Data extracts
------------------------------------

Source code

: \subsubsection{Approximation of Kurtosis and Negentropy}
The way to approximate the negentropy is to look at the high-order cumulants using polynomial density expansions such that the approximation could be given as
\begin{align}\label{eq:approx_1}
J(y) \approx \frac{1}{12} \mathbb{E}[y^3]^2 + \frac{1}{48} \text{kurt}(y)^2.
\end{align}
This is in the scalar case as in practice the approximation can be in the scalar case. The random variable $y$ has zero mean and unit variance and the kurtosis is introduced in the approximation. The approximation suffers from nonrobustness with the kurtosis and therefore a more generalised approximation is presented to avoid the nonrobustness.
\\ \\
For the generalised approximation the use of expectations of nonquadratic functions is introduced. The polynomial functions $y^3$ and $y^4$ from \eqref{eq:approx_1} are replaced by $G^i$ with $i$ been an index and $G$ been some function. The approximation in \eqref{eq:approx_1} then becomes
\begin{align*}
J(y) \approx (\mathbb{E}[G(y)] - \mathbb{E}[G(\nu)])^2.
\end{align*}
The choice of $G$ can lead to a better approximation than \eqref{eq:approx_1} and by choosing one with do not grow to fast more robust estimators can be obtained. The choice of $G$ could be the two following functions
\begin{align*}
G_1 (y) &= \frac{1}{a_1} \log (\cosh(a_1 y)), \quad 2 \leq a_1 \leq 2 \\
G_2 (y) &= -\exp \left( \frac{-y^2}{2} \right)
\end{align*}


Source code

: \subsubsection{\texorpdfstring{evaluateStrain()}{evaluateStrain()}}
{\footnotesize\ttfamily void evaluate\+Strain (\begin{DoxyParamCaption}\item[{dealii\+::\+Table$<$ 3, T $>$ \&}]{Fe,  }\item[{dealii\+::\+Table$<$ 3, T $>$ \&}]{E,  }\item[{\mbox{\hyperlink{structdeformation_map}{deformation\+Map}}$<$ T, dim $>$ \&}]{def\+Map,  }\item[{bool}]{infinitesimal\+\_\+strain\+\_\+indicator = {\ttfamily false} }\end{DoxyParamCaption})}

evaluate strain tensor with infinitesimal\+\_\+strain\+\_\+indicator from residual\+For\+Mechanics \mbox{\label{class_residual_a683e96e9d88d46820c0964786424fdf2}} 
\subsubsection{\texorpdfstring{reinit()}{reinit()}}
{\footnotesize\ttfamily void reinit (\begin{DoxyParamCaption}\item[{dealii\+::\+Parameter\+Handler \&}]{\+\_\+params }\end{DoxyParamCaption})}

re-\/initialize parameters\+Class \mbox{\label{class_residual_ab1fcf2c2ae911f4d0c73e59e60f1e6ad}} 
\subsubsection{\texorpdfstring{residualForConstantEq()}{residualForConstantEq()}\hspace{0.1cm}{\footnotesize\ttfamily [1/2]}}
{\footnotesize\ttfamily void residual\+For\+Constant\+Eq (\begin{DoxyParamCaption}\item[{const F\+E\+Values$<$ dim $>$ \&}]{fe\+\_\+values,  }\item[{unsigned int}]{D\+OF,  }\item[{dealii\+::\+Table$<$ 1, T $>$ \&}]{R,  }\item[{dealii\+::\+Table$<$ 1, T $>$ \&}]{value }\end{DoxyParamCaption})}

------------------------------------

Exercise requirements
Pull together all lines from the data that mention the word "mbox".

Exercise solution
{\footnotesize\ttfamily void evaluate\+Strain (\begin{DoxyParamCaption}\item[{dealii\+::\+Table$<$ 3, T $>$ \&}]{Fe,  }\item[{dealii\+::\+Table$<$ 3, T $>$ \&}]{E,  }\item[{\mbox{\hyperlink{structdeformation_map}{deformation\+Map}}$<$ T, dim $>$ \&}]{def\+Map,  }\item[{bool}]{infinitesimal\+\_\+strain\+\_\+indicator = {\ttfamily false} }\end{DoxyParamCaption})}
evaluate strain tensor with infinitesimal\+\_\+strain\+\_\+indicator from residual\+For\+Mechanics \mbox{\label{class_residual_a683e96e9d88d46820c0964786424fdf2}} 
re-\/initialize parameters\+Class \mbox{\label{class_residual_ab1fcf2c2ae911f4d0c73e59e60f1e6ad}} 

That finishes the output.